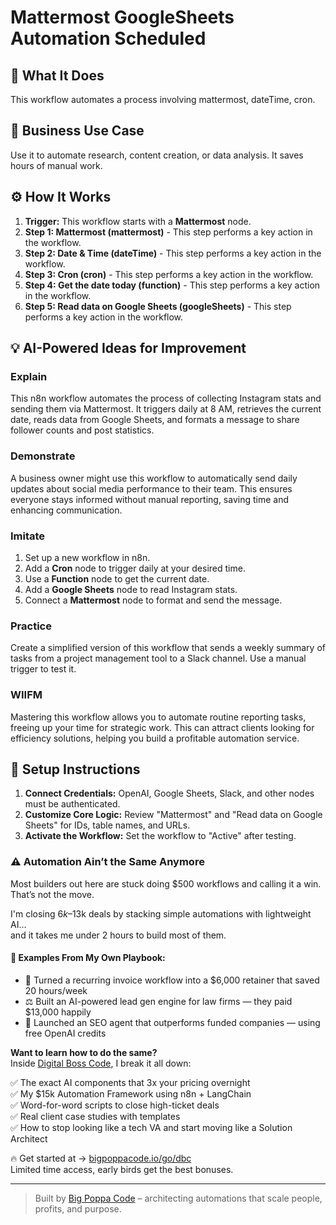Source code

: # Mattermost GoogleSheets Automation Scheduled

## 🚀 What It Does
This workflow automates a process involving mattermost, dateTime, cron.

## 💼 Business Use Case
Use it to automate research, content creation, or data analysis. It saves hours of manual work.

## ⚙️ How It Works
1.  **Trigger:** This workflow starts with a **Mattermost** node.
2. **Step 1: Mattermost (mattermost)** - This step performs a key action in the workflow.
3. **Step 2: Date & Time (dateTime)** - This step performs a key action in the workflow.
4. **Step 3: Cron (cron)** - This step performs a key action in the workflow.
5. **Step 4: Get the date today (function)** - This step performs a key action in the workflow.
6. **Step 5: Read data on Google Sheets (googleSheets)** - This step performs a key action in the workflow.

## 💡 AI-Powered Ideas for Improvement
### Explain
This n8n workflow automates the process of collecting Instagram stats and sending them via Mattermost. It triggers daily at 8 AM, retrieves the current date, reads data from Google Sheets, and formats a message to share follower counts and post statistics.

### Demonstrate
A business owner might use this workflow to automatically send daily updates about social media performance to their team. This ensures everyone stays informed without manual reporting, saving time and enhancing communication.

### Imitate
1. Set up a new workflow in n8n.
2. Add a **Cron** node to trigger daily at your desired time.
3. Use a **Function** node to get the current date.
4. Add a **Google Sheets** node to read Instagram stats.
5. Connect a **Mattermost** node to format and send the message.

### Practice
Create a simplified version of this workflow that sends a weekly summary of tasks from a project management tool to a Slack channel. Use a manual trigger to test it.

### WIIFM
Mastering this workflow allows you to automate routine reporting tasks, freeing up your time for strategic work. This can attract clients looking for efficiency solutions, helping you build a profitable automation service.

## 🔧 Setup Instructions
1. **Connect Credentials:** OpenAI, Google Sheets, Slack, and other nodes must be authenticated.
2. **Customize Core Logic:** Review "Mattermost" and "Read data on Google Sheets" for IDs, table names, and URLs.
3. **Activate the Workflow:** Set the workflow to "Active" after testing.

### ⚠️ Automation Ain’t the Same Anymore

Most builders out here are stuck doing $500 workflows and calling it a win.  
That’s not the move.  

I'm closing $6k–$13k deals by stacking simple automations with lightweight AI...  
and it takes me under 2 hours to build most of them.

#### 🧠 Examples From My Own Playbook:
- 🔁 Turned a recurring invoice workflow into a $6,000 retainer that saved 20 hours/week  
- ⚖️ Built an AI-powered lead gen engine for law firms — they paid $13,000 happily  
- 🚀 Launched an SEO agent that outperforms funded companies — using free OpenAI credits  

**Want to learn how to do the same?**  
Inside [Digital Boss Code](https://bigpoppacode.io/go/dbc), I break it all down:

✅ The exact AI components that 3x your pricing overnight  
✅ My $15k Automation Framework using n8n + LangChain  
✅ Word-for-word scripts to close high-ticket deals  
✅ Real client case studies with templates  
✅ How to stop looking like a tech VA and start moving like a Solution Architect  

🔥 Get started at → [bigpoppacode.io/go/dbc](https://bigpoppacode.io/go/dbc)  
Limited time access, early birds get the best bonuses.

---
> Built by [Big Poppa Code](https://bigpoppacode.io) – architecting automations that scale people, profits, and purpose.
________________
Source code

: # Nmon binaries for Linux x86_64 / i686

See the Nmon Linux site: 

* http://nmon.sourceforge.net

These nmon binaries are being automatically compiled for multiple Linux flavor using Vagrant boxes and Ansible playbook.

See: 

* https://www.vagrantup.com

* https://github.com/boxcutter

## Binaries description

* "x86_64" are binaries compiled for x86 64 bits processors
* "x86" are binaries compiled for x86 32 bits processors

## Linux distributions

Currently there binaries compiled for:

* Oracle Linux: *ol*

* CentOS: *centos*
________________
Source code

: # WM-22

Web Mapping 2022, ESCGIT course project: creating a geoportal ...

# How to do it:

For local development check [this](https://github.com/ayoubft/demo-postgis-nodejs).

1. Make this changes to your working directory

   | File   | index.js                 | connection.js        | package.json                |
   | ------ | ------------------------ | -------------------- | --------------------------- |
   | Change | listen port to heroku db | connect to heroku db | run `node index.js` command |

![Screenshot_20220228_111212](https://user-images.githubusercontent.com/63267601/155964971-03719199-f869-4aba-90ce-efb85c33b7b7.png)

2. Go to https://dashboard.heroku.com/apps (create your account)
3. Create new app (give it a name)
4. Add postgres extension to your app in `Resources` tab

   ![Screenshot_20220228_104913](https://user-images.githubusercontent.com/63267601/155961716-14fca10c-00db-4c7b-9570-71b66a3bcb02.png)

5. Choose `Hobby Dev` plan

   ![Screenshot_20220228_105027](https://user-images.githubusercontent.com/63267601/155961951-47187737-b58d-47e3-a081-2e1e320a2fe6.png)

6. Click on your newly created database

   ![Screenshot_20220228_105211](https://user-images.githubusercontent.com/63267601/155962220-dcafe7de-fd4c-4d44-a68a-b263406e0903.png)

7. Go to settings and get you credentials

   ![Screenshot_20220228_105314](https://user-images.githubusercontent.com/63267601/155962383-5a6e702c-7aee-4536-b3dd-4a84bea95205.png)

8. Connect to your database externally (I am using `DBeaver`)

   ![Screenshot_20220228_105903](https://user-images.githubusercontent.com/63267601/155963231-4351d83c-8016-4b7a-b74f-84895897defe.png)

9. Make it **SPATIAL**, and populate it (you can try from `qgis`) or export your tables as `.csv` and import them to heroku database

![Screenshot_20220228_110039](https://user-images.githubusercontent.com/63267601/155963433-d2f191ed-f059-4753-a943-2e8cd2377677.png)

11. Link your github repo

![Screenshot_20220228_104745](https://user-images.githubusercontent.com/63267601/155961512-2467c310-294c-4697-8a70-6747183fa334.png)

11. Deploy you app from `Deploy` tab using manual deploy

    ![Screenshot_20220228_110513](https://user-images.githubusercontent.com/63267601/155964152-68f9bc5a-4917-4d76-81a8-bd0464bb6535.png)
________________
EXERCISE PROMPT: For this task, copy every line of the material in which "tasks" appears.

OUTPUT BELOW:
Create a simplified version of this workflow that sends a weekly summary of tasks from a project management tool to a Slack channel. Use a manual trigger to test it.
Mastering this workflow allows you to automate routine reporting tasks, freeing up your time for strategic work. This can attract clients looking for efficiency solutions, helping you build a profitable automation service.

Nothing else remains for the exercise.